* **WHAT YOU NEED TO DO**
Copy out, from the entries below, each line that holds the string "nacimiento".

========================================================================

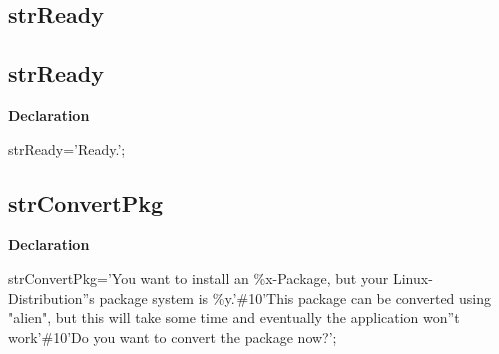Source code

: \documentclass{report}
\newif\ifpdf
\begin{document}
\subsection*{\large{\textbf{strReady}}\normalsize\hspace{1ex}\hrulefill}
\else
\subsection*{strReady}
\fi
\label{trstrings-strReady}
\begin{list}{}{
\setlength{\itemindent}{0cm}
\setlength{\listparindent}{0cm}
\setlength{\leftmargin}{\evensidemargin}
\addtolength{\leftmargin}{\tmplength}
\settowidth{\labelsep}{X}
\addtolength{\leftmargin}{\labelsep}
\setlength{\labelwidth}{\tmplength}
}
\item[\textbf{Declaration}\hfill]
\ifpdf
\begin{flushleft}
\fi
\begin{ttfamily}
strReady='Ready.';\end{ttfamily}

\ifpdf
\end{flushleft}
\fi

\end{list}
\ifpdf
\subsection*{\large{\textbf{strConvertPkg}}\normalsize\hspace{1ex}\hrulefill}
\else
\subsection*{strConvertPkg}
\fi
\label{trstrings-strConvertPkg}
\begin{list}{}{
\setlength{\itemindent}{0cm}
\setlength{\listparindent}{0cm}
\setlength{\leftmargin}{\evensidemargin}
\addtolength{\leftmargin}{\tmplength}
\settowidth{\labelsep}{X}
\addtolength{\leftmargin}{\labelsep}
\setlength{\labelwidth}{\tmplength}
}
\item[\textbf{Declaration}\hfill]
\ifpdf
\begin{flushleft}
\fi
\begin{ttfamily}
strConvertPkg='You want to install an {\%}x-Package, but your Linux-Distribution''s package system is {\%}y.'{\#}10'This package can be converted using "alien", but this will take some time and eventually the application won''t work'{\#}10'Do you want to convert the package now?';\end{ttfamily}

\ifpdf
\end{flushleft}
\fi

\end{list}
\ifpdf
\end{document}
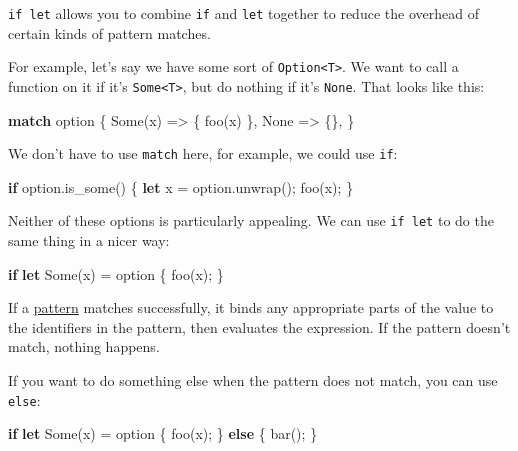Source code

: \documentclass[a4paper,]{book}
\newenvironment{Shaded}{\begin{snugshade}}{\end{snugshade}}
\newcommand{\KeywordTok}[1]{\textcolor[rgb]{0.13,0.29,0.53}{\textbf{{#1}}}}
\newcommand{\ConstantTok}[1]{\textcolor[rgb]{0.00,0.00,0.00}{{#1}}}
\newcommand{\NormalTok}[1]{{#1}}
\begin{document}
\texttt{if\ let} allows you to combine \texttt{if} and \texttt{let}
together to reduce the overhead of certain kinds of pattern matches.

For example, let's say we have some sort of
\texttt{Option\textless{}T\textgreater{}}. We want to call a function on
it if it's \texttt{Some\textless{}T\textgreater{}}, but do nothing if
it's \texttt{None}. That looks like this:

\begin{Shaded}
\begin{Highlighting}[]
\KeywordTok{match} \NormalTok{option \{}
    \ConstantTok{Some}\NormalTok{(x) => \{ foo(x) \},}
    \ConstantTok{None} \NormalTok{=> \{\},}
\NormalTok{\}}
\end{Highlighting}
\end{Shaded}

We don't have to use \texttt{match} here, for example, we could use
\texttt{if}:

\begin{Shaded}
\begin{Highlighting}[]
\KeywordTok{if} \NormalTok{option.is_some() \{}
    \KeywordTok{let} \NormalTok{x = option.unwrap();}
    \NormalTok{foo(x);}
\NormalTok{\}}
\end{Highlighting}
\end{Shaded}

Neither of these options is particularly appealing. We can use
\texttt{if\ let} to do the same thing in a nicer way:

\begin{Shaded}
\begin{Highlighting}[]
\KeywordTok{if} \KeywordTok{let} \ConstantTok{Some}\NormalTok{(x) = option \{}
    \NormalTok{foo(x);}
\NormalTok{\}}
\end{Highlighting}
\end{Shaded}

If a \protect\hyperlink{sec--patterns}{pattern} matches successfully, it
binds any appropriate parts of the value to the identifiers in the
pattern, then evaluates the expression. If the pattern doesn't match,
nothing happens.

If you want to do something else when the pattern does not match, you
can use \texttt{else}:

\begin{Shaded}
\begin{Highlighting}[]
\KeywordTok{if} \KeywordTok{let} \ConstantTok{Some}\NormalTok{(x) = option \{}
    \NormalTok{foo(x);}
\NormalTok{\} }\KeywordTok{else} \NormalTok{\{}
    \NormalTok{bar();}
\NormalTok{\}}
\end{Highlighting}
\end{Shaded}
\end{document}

========================================================================

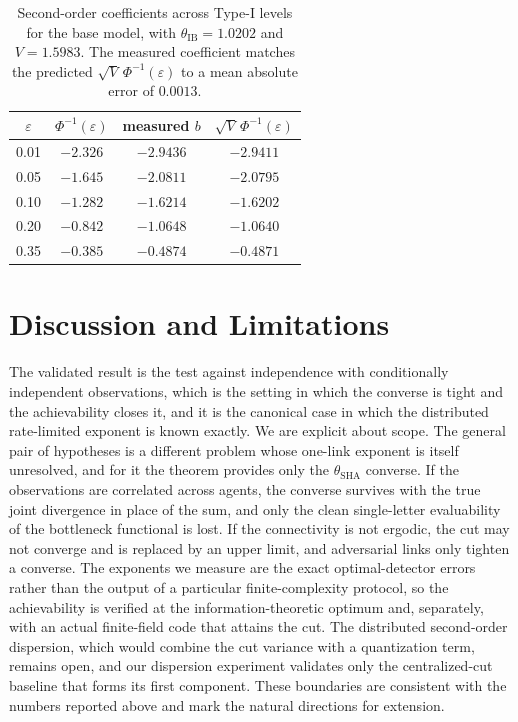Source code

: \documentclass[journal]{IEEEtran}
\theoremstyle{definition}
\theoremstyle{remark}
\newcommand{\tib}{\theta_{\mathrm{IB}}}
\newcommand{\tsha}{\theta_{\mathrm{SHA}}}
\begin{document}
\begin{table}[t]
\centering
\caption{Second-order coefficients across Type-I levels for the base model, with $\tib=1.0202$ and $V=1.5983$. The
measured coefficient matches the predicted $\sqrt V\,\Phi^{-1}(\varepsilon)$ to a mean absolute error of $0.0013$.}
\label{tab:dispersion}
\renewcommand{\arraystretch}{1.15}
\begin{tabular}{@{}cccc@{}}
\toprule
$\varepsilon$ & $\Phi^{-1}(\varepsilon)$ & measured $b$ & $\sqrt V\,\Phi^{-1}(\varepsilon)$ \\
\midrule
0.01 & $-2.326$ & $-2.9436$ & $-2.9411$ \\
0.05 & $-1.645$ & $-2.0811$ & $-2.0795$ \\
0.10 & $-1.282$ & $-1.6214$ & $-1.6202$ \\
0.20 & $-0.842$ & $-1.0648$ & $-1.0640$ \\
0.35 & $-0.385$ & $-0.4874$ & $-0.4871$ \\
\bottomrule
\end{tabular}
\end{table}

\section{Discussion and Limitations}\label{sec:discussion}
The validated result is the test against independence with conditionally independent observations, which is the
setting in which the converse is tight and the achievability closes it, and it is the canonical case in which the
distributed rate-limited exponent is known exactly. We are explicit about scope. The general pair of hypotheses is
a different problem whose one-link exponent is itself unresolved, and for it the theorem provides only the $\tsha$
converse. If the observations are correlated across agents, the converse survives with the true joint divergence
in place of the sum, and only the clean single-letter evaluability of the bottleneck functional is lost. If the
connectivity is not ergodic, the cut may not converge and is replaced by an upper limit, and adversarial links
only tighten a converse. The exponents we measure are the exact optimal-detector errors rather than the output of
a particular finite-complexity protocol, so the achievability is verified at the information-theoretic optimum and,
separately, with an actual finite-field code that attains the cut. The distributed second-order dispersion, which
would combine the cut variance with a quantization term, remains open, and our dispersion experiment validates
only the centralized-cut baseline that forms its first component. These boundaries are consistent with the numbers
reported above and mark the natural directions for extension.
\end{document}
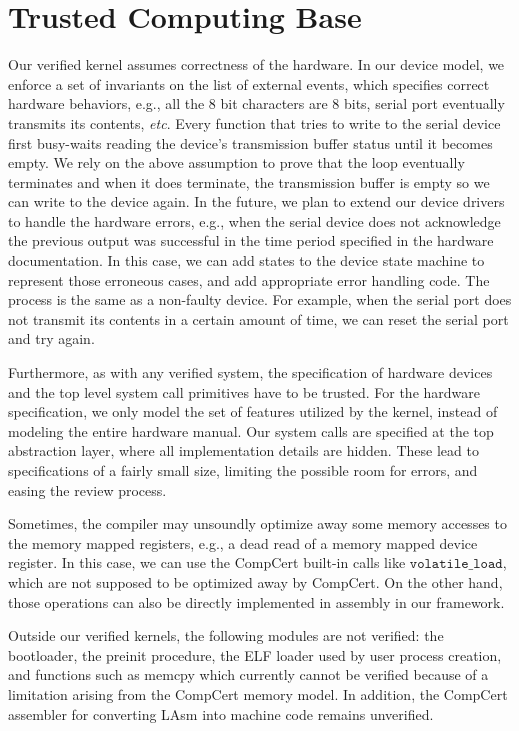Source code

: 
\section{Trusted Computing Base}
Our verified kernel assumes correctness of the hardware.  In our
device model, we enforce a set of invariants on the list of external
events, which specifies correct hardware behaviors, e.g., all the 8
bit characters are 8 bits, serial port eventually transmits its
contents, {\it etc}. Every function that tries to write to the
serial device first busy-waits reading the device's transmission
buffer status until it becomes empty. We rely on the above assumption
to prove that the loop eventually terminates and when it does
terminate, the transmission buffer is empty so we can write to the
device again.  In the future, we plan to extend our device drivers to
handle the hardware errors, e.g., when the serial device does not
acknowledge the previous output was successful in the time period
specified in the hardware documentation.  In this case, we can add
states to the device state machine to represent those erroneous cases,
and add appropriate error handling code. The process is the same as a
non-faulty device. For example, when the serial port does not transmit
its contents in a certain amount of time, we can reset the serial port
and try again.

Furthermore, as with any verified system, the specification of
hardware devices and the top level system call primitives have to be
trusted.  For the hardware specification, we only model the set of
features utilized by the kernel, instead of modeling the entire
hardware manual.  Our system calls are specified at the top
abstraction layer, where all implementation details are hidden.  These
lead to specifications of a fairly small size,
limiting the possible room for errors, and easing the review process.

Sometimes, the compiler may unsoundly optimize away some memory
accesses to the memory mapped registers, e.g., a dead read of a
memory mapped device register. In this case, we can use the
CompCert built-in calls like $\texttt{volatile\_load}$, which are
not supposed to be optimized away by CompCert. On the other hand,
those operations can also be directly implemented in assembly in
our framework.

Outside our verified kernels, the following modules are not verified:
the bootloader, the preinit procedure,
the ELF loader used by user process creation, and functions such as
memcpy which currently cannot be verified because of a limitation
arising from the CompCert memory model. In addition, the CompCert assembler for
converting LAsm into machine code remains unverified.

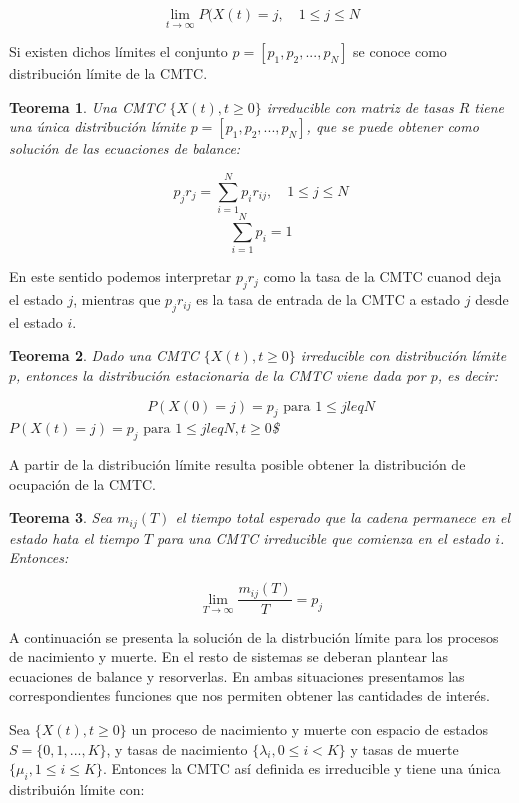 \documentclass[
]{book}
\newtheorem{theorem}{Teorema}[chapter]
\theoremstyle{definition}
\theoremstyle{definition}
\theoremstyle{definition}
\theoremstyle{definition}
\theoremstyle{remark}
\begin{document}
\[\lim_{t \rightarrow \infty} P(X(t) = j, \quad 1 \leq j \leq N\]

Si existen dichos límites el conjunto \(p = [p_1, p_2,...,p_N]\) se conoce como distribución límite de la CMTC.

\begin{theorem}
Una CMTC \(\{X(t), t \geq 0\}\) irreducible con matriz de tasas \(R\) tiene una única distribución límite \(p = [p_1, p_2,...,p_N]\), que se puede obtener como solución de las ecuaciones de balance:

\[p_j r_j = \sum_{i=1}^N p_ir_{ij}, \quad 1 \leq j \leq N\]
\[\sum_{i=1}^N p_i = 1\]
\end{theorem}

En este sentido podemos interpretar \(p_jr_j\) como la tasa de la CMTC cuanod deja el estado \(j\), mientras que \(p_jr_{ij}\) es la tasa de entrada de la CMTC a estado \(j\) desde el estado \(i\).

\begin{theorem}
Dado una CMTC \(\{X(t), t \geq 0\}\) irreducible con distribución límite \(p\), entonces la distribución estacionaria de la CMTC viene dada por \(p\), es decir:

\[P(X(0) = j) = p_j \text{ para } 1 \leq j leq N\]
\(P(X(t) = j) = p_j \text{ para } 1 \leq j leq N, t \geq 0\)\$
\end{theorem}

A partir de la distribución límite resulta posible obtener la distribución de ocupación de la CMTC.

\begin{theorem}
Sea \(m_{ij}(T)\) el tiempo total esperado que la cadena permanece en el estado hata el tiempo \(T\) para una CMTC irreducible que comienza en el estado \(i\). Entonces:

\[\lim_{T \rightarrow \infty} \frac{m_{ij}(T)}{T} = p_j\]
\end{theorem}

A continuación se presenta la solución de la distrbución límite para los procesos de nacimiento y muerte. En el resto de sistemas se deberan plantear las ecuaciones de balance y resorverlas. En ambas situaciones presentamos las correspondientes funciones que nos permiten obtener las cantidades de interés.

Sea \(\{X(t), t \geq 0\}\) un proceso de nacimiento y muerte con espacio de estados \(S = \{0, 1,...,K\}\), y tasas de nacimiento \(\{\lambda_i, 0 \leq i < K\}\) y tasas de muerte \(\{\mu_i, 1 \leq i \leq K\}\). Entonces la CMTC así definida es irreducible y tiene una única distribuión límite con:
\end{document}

========================================================================

* **WRITTEN RESPONSE**
A continuación se presenta la solución de la distrbución límite para los procesos de nacimiento y muerte. En el resto de sistemas se deberan plantear las ecuaciones de balance y resorverlas. En ambas situaciones presentamos las correspondientes funciones que nos permiten obtener las cantidades de interés.
Sea \(\{X(t), t \geq 0\}\) un proceso de nacimiento y muerte con espacio de estados \(S = \{0, 1,...,K\}\), y tasas de nacimiento \(\{\lambda_i, 0 \leq i < K\}\) y tasas de muerte \(\{\mu_i, 1 \leq i \leq K\}\). Entonces la CMTC así definida es irreducible y tiene una única distribuión límite con:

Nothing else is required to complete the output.